Instructions to follow: Your task is to return, word for word, only the lines from the line with "Once configured apply" through the close of the data. Exclude all pictures.

The data:
[Start of Attachment]
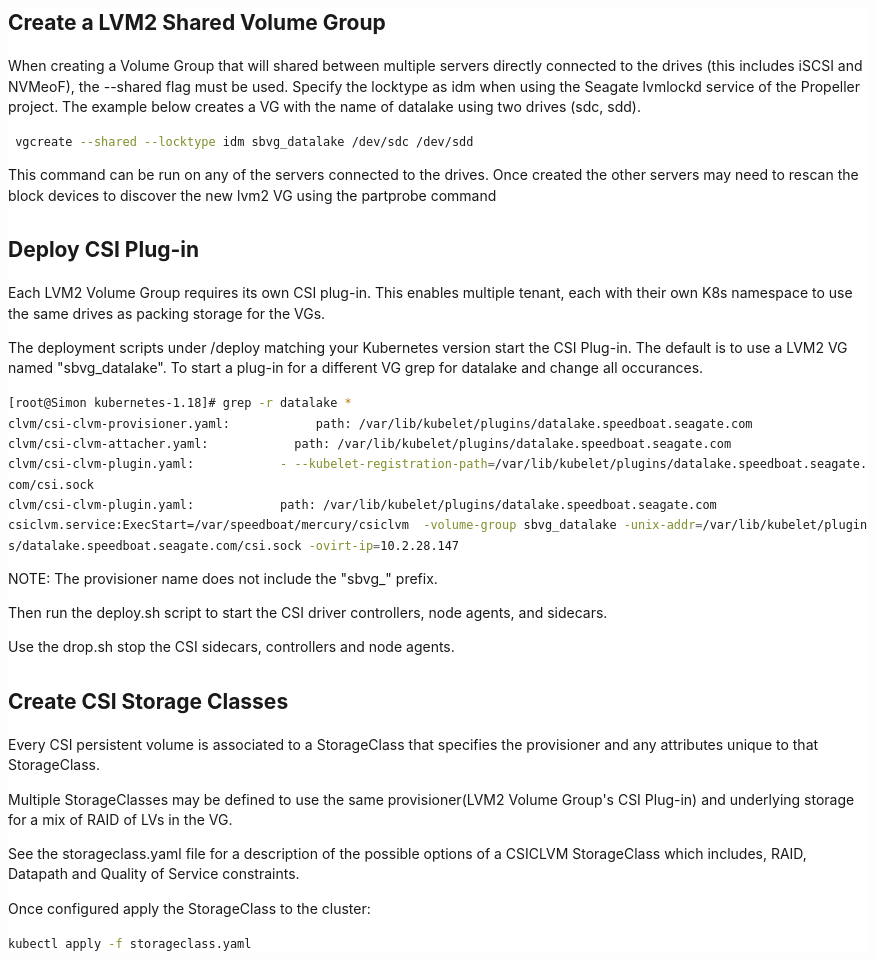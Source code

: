 ## Create a LVM2 Shared Volume Group
When creating a Volume Group that will shared between multiple servers directly connected to the drives (this includes iSCSI and NVMeoF), the --shared flag must be used.  Specify the locktype as idm when using the Seagate lvmlockd service of the Propeller project.  The example below creates a VG with the name of datalake using two drives (sdc, sdd).

```bash
 vgcreate --shared --locktype idm sbvg_datalake /dev/sdc /dev/sdd
```

This command can be run on any of the servers connected to the drives.  Once created the other servers may need to rescan the block devices to discover the new lvm2 VG using the partprobe command

## Deploy CSI Plug-in
Each LVM2 Volume Group requires its own CSI plug-in.  This enables multiple tenant, each with their own K8s namespace to use the same drives as packing storage for the VGs.

The deployment scripts under /deploy matching your Kubernetes version start the CSI Plug-in.  The default is to use a LVM2 VG named "sbvg_datalake".  To start a plug-in for a different VG grep for datalake and change all occurances.

```bash
[root@Simon kubernetes-1.18]# grep -r datalake *
clvm/csi-clvm-provisioner.yaml:            path: /var/lib/kubelet/plugins/datalake.speedboat.seagate.com
clvm/csi-clvm-attacher.yaml:            path: /var/lib/kubelet/plugins/datalake.speedboat.seagate.com
clvm/csi-clvm-plugin.yaml:            - --kubelet-registration-path=/var/lib/kubelet/plugins/datalake.speedboat.seagate.com/csi.sock
clvm/csi-clvm-plugin.yaml:            path: /var/lib/kubelet/plugins/datalake.speedboat.seagate.com
csiclvm.service:ExecStart=/var/speedboat/mercury/csiclvm  -volume-group sbvg_datalake -unix-addr=/var/lib/kubelet/plugins/datalake.speedboat.seagate.com/csi.sock -ovirt-ip=10.2.28.147
```
NOTE: The provisioner name does not include the "sbvg_" prefix.

Then run the deploy.sh script to start the CSI driver controllers, node agents, and sidecars.

Use the drop.sh stop the CSI sidecars, controllers and node agents.

## Create CSI Storage Classes
Every CSI persistent volume is associated to a StorageClass that specifies the provisioner and any attributes unique to that StorageClass. 

Multiple StorageClasses may be defined to use the same provisioner(LVM2 Volume Group's CSI Plug-in) and underlying storage for a mix of RAID of LVs in the VG.

See the storageclass.yaml file for a description of the possible options of a CSICLVM StorageClass which includes, RAID, Datapath and Quality of Service constraints.

Once configured apply the StorageClass to the cluster:

```bash
kubectl apply -f storageclass.yaml
```
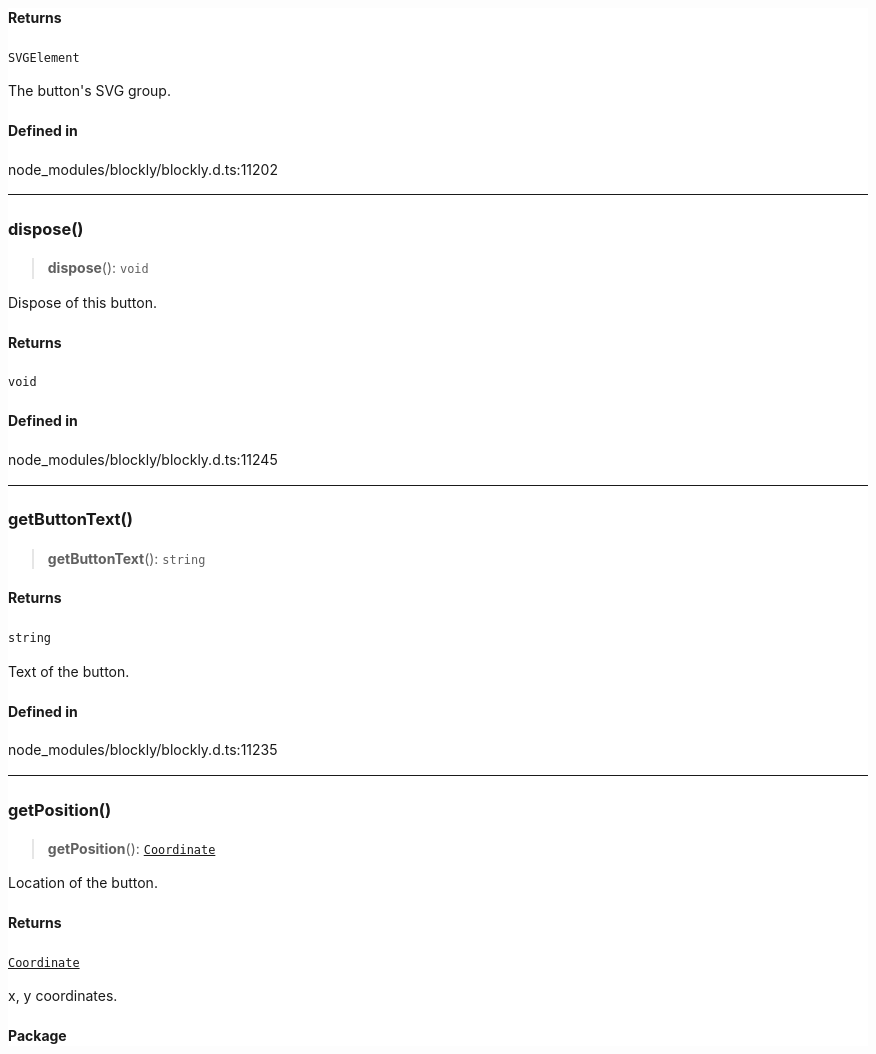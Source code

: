 #### Returns

`SVGElement`

The button's SVG group.

#### Defined in

node_modules/blockly/blockly.d.ts:11202

---

### dispose()

> **dispose**(): `void`

Dispose of this button.

#### Returns

`void`

#### Defined in

node_modules/blockly/blockly.d.ts:11245

---

### getButtonText()

> **getButtonText**(): `string`

#### Returns

`string`

Text of the button.

#### Defined in

node_modules/blockly/blockly.d.ts:11235

---

### getPosition()

> **getPosition**(): [`Coordinate`](../utils/classes/Coordinate.md)

Location of the button.

#### Returns

[`Coordinate`](../utils/classes/Coordinate.md)

x, y coordinates.

#### Package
[End of Attachment]
Written response:
Once configured apply the StorageClass to the cluster:

```bash
kubectl apply -f storageclass.yaml
```
Source code

: #### Returns

`SVGElement`

The button's SVG group.

#### Defined in

node_modules/blockly/blockly.d.ts:11202

---

### dispose()

> **dispose**(): `void`

Dispose of this button.

#### Returns

`void`

#### Defined in

node_modules/blockly/blockly.d.ts:11245

---

### getButtonText()

> **getButtonText**(): `string`

#### Returns

`string`

Text of the button.

#### Defined in

node_modules/blockly/blockly.d.ts:11235

---

### getPosition()

> **getPosition**(): [`Coordinate`](../utils/classes/Coordinate.md)

Location of the button.

#### Returns

[`Coordinate`](../utils/classes/Coordinate.md)

x, y coordinates.

#### Package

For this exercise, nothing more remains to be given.